Jesús bajó de la barca y vio que allí había una gran cantidad de gente. Entonces tuvo compasión de ellos y sanó a todos los que estaban enfermos.
Mateo 14: 14 TLA
(Énfasis del autor)
No sería incorrecto pensar que amar es sinónimo de acción. Cada día que compartimos con alguien el amor de Dios, nos acercamos a alguien triste, ayudamos a quien lo necesita, damos abrigo u oramos y visitamos a un enfermo, nuestras acciones son una clara imagen del amor de Dios.
La compasión de Jesús fue una marca visible durante toda su vida, su determinación por estar cerca de la gente que necesitaba esperanza desataba enojos y también críticas, pero nunca cambió de plan. Esa misma compasión debemos mostrar nosotros y hoy viernes … es un buen día para hacerlo.
En ese momento, Jesús sanó a muchos que estaban enfermos y que sufrían mucho. También sanó a los que tenían espíritus malos, y a muchos ciegos les devolvió la vista. Luego les respondió a los dos hombres: —Vayan y díganle a Juan todo lo que ustedes han visto y oído: Ahora los ciegos pueden ver y los cojos caminan bien. Los leprosos quedan sanos, y los sordos ya pueden oír. Los que estaban muertos han vuelto a la vida, y a los pobres se les anunciala buena noticia de salvación.
Lucas 7 21-22 TLA
(Énfasis del autor)
Para llevar a cabo esta tarea hace falta valentía y valientes no son solo los más fuertes, los más osados, ni los más temerarios sino los que se atreven a compartir lo propio con los que menos tienen, que no se escapan ante la necesidad de los demás. Solo por dar una palabra de aliento a un desconocido sos parte de los que arrebatan la bendición del Reino sabiendo que es más bienaventurado dar que recibir.
Al hablar de Jesús dar y servir en amor a otros se desata el milagro de la redención y la restauración. Y podemos comprobar como lo imposible siempre comienza a ser real por la obra de la misma persona de Jesús manifestada a través de nosotros.
Es por su misericordia y amor que para nosotros “todo nos es posible”. Podemos pedir insistentemente y todavía volver a pedir, y cada oración es contada por la infinita compasión del Señor.
El “ve las multitudes”, y al mismo tiempo, identifica a cada persona en particular. El gran misterio de su sabiduría nos excede y a la vez es la garantía de que por su poder podemos bendecir más allá de nuestras posibilidades.

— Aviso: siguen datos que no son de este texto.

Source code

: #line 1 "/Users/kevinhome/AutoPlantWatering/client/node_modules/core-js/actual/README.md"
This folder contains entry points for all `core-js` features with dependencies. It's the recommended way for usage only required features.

El desafía todas las reglas naturales para llegar hasta nosotros y prepararnos para ser sal, luz, testigos y colaboradores del Reino.
Algunas cosas no cambian fácilmente, por ejemplo el dolor de aquellos que esperan casi desalentados la sanidad, por eso es urgente que ellos puedan experimentar la paz que supera a la razón y todo entendimiento, que escuchen la buena noticia de que si aman a Dios todo les ayudará a bien.
¿Conocés a alguien en esta condición? Tomá un tiempo para orar por él o por ella intercediendo y desatando salud.
¿Alguien necesita que cruces los límites naturales y clames en el Espíritu por su situación? Disponete a hacerlo sabiendo que todo el tiempo invertido en esto será recompensado en la Gracia de Dios.